Pictures paired with source code:
#####

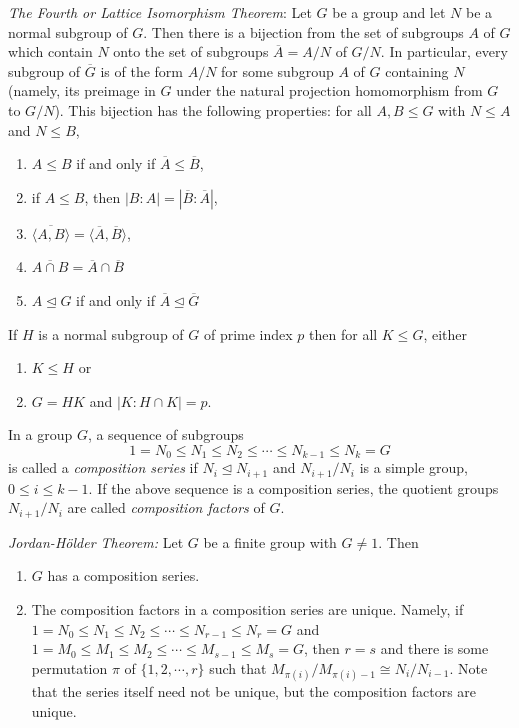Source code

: \documentclass{article}
\numberwithin{equation}{section}
\theoremstyle{definition}
\numberwithin{definition}{section}
\numberwithin{theorem}{section}
\theoremstyle{remark}
\numberwithin{exercise}{section}
\begin{document}
\begin{enumerate}
    \textit{The Fourth or Lattice Isomorphism Theorem}: Let $G$ be a group and let $N$ be a normal subgroup of $G$. Then there is a bijection from the set of subgroups $A$ of $G$ which contain $N$ onto the set of subgroups $\overline{A}=A/N$ of $G/N$. In particular, every subgroup of $\overline{G}$ is of the form $A/N$ for some subgroup $A$ of $G$ containing $N$ (namely, its preimage in $G$ under the natural projection homomorphism from $G$ to $G/N$). This bijection has the following properties: for all $A,B\leq G$ with $N\leq A$ and $N\leq B$,
    \begin{enumerate}[i]
        \item $A\leq B$ if and only if $\overline{A}\leq\overline{B}$,
        \item if $A\leq B$, then $|B\mathrel{:}A|=|\overline{B}\mathrel{:}\overline{A}|$,
        \item $\overline{\langle A, B\rangle} = \langle\overline{A}, \overline{B}\rangle$,
        \item $\overline{A\cap B}=\overline{A}\cap\overline{B}$
        \item $A\unlhd G$ if and only if $\overline{A}\unlhd \overline{G}$
    \end{enumerate}
    \end{enumerate}
    
    If $H$ is a normal subgroup of $G$ of prime index $p$ then for all $K\leq G$, either
    \begin{enumerate}[i]
        \item $K\leq H$ or
        \item $G=HK$ and $|K:H\cap K|=p$.
    \end{enumerate}
    
    In a group $G$, a sequence of subgroups $$1=N_{0} \leq N_{1} \leq N_{2} \leq\cdots\leq N_{k-1}\leq N_{k}=G$$ is called a \textit{composition series} if $N_{i} \unlhd N_{i+1}$ and $N_{i+1}/N_{i}$ is a simple group, $0\leq i\leq k-1$. If the above sequence is a composition series, the quotient groups $N_{i+1}/N_{i}$ are called \textit{composition factors} of $G$.
    
    \textit{Jordan-H{\"o}lder Theorem:} Let $G$ be a finite group with $G\neq 1$. Then
    \begin{enumerate}[i]
        \item $G$ has a composition series.
        \item The composition factors in a composition series are unique. Namely, if $1=N_{0} \leq N_{1} \leq N_{2} \leq\cdots\leq N_{r-1}\leq N_{r}=G$ and $1=M_{0} \leq M_{1} \leq M_{2} \leq\cdots\leq M_{s-1}\leq M_{s}=G$, then $r=s$ and there is some permutation $\pi$ of $\{1,2,\cdots, r\}$ such that $M_{\pi(i)}/M_{\pi(i)-1}\cong N_{i}/N_{i-1}$. Note that the series itself need not be unique, but the composition factors are unique.
    \end{enumerate}    
    
\end{document}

#####

**DESCRIPTION OF THE TASK**
Of all the lines in the data above, show only those that hold the word "textit".

**ANSWER SECTION**
    \textit{The Fourth or Lattice Isomorphism Theorem}: Let $G$ be a group and let $N$ be a normal subgroup of $G$. Then there is a bijection from the set of subgroups $A$ of $G$ which contain $N$ onto the set of subgroups $\overline{A}=A/N$ of $G/N$. In particular, every subgroup of $\overline{G}$ is of the form $A/N$ for some subgroup $A$ of $G$ containing $N$ (namely, its preimage in $G$ under the natural projection homomorphism from $G$ to $G/N$). This bijection has the following properties: for all $A,B\leq G$ with $N\leq A$ and $N\leq B$,
    In a group $G$, a sequence of subgroups $$1=N_{0} \leq N_{1} \leq N_{2} \leq\cdots\leq N_{k-1}\leq N_{k}=G$$ is called a \textit{composition series} if $N_{i} \unlhd N_{i+1}$ and $N_{i+1}/N_{i}$ is a simple group, $0\leq i\leq k-1$. If the above sequence is a composition series, the quotient groups $N_{i+1}/N_{i}$ are called \textit{composition factors} of $G$.
    \textit{Jordan-H{\"o}lder Theorem:} Let $G$ be a finite group with $G\neq 1$. Then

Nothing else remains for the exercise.